YOUR GOAL —
Copy every record below exactly as it appears.
::: INFORMATION :::
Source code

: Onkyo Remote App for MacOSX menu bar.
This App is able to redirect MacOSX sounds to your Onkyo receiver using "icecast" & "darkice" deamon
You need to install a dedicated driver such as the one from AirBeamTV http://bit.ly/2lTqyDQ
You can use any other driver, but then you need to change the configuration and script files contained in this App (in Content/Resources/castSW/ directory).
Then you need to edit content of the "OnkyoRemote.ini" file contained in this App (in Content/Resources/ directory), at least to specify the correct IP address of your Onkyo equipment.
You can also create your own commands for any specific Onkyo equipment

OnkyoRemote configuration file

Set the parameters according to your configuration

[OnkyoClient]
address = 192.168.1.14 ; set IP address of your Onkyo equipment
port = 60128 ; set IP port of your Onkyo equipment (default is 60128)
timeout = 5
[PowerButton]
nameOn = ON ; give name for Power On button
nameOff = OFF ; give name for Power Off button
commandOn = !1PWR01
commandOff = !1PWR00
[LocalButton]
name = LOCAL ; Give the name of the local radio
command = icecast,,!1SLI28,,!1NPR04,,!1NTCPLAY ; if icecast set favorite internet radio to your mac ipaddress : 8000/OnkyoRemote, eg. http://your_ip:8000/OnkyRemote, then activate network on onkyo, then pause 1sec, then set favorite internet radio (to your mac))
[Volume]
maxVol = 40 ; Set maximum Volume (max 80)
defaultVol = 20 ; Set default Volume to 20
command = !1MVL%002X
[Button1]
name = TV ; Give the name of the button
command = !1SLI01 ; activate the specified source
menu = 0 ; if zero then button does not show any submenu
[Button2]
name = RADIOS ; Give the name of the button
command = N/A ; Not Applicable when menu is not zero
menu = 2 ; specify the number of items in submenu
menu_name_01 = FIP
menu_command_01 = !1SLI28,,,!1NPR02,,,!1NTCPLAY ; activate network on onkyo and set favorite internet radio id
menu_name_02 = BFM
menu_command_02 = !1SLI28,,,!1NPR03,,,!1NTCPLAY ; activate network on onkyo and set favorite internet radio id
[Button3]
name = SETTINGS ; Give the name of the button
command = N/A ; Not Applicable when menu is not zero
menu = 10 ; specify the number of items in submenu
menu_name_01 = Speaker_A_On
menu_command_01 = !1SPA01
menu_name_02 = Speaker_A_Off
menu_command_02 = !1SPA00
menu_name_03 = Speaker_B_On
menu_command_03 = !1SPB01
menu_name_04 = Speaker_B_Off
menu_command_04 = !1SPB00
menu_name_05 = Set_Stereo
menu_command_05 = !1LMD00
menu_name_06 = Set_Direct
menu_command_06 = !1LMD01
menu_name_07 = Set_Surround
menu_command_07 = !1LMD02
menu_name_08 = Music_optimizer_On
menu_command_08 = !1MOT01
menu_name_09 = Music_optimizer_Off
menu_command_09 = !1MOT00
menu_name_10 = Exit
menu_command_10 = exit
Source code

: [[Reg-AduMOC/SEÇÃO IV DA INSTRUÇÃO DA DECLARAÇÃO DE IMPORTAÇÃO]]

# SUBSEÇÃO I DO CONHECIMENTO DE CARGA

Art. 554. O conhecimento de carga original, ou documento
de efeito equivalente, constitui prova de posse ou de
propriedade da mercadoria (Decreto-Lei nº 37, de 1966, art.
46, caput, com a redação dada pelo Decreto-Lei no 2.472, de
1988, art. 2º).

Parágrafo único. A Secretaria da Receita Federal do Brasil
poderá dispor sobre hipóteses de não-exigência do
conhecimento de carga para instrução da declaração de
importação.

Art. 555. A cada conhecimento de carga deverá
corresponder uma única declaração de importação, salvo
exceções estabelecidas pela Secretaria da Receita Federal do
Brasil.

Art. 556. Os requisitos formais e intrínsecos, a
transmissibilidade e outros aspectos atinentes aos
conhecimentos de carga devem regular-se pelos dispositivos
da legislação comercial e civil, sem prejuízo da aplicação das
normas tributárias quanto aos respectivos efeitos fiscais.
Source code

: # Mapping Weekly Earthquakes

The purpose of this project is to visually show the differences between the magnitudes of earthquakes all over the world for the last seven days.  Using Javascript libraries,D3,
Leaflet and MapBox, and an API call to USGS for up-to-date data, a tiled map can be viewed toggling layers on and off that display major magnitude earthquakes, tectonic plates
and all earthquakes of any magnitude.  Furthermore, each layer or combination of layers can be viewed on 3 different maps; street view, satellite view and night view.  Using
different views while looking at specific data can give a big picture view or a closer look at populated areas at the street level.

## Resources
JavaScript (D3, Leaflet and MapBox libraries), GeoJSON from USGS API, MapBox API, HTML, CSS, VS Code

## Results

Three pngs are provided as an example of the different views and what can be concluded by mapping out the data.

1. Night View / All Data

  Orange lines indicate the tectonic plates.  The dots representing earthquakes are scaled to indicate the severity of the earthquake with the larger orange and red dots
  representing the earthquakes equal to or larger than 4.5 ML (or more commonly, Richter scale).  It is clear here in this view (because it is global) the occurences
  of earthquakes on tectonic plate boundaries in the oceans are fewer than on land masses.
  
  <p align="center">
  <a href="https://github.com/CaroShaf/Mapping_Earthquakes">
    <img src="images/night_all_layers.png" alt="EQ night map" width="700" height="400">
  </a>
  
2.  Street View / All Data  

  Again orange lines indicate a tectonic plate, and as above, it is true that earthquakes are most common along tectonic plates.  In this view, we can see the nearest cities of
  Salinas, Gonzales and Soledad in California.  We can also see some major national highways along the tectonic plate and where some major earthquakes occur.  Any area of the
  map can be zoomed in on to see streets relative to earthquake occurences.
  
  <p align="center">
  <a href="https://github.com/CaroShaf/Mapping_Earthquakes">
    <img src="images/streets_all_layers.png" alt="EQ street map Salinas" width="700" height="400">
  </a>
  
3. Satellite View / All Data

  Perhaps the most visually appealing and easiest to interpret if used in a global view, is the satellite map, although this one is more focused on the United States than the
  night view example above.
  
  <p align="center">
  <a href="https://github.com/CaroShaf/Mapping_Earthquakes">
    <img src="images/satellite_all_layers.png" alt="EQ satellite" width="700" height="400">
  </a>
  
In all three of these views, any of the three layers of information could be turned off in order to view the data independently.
:::
REPLY TO THE EXERCISE —
Source code

: Onkyo Remote App for MacOSX menu bar.
This App is able to redirect MacOSX sounds to your Onkyo receiver using "icecast" & "darkice" deamon
You need to install a dedicated driver such as the one from AirBeamTV http://bit.ly/2lTqyDQ
You can use any other driver, but then you need to change the configuration and script files contained in this App (in Content/Resources/castSW/ directory).
Then you need to edit content of the "OnkyoRemote.ini" file contained in this App (in Content/Resources/ directory), at least to specify the correct IP address of your Onkyo equipment.
You can also create your own commands for any specific Onkyo equipment

OnkyoRemote configuration file

Set the parameters according to your configuration

[OnkyoClient]
address = 192.168.1.14 ; set IP address of your Onkyo equipment
port = 60128 ; set IP port of your Onkyo equipment (default is 60128)
timeout = 5
[PowerButton]
nameOn = ON ; give name for Power On button
nameOff = OFF ; give name for Power Off button
commandOn = !1PWR01
commandOff = !1PWR00
[LocalButton]
name = LOCAL ; Give the name of the local radio
command = icecast,,!1SLI28,,!1NPR04,,!1NTCPLAY ; if icecast set favorite internet radio to your mac ipaddress : 8000/OnkyoRemote, eg. http://your_ip:8000/OnkyRemote, then activate network on onkyo, then pause 1sec, then set favorite internet radio (to your mac))
[Volume]
maxVol = 40 ; Set maximum Volume (max 80)
defaultVol = 20 ; Set default Volume to 20
command = !1MVL%002X
[Button1]
name = TV ; Give the name of the button
command = !1SLI01 ; activate the specified source
menu = 0 ; if zero then button does not show any submenu
[Button2]
name = RADIOS ; Give the name of the button
command = N/A ; Not Applicable when menu is not zero
menu = 2 ; specify the number of items in submenu
menu_name_01 = FIP
menu_command_01 = !1SLI28,,,!1NPR02,,,!1NTCPLAY ; activate network on onkyo and set favorite internet radio id
menu_name_02 = BFM
menu_command_02 = !1SLI28,,,!1NPR03,,,!1NTCPLAY ; activate network on onkyo and set favorite internet radio id
[Button3]
name = SETTINGS ; Give the name of the button
command = N/A ; Not Applicable when menu is not zero
menu = 10 ; specify the number of items in submenu
menu_name_01 = Speaker_A_On
menu_command_01 = !1SPA01
menu_name_02 = Speaker_A_Off
menu_command_02 = !1SPA00
menu_name_03 = Speaker_B_On
menu_command_03 = !1SPB01
menu_name_04 = Speaker_B_Off
menu_command_04 = !1SPB00
menu_name_05 = Set_Stereo
menu_command_05 = !1LMD00
menu_name_06 = Set_Direct
menu_command_06 = !1LMD01
menu_name_07 = Set_Surround
menu_command_07 = !1LMD02
menu_name_08 = Music_optimizer_On
menu_command_08 = !1MOT01
menu_name_09 = Music_optimizer_Off
menu_command_09 = !1MOT00
menu_name_10 = Exit
menu_command_10 = exit
Source code

: [[Reg-AduMOC/SEÇÃO IV DA INSTRUÇÃO DA DECLARAÇÃO DE IMPORTAÇÃO]]

# SUBSEÇÃO I DO CONHECIMENTO DE CARGA

Art. 554. O conhecimento de carga original, ou documento
de efeito equivalente, constitui prova de posse ou de
propriedade da mercadoria (Decreto-Lei nº 37, de 1966, art.
46, caput, com a redação dada pelo Decreto-Lei no 2.472, de
1988, art. 2º).

Parágrafo único. A Secretaria da Receita Federal do Brasil
poderá dispor sobre hipóteses de não-exigência do
conhecimento de carga para instrução da declaração de
importação.

Art. 555. A cada conhecimento de carga deverá
corresponder uma única declaração de importação, salvo
exceções estabelecidas pela Secretaria da Receita Federal do
Brasil.

Art. 556. Os requisitos formais e intrínsecos, a
transmissibilidade e outros aspectos atinentes aos
conhecimentos de carga devem regular-se pelos dispositivos
da legislação comercial e civil, sem prejuízo da aplicação das
normas tributárias quanto aos respectivos efeitos fiscais.
Source code

: # Mapping Weekly Earthquakes

The purpose of this project is to visually show the differences between the magnitudes of earthquakes all over the world for the last seven days.  Using Javascript libraries,D3,
Leaflet and MapBox, and an API call to USGS for up-to-date data, a tiled map can be viewed toggling layers on and off that display major magnitude earthquakes, tectonic plates
and all earthquakes of any magnitude.  Furthermore, each layer or combination of layers can be viewed on 3 different maps; street view, satellite view and night view.  Using
different views while looking at specific data can give a big picture view or a closer look at populated areas at the street level.

## Resources
JavaScript (D3, Leaflet and MapBox libraries), GeoJSON from USGS API, MapBox API, HTML, CSS, VS Code

## Results

Three pngs are provided as an example of the different views and what can be concluded by mapping out the data.

1. Night View / All Data

  Orange lines indicate the tectonic plates.  The dots representing earthquakes are scaled to indicate the severity of the earthquake with the larger orange and red dots
  representing the earthquakes equal to or larger than 4.5 ML (or more commonly, Richter scale).  It is clear here in this view (because it is global) the occurences
  of earthquakes on tectonic plate boundaries in the oceans are fewer than on land masses.
  
  <p align="center">
  <a href="https://github.com/CaroShaf/Mapping_Earthquakes">
    <img src="images/night_all_layers.png" alt="EQ night map" width="700" height="400">
  </a>
  
2.  Street View / All Data  

  Again orange lines indicate a tectonic plate, and as above, it is true that earthquakes are most common along tectonic plates.  In this view, we can see the nearest cities of
  Salinas, Gonzales and Soledad in California.  We can also see some major national highways along the tectonic plate and where some major earthquakes occur.  Any area of the
  map can be zoomed in on to see streets relative to earthquake occurences.
  
  <p align="center">
  <a href="https://github.com/CaroShaf/Mapping_Earthquakes">
    <img src="images/streets_all_layers.png" alt="EQ street map Salinas" width="700" height="400">
  </a>
  
3. Satellite View / All Data

  Perhaps the most visually appealing and easiest to interpret if used in a global view, is the satellite map, although this one is more focused on the United States than the
  night view example above.
  
  <p align="center">
  <a href="https://github.com/CaroShaf/Mapping_Earthquakes">
    <img src="images/satellite_all_layers.png" alt="EQ satellite" width="700" height="400">
  </a>
  
In all three of these views, any of the three layers of information could be turned off in order to view the data independently.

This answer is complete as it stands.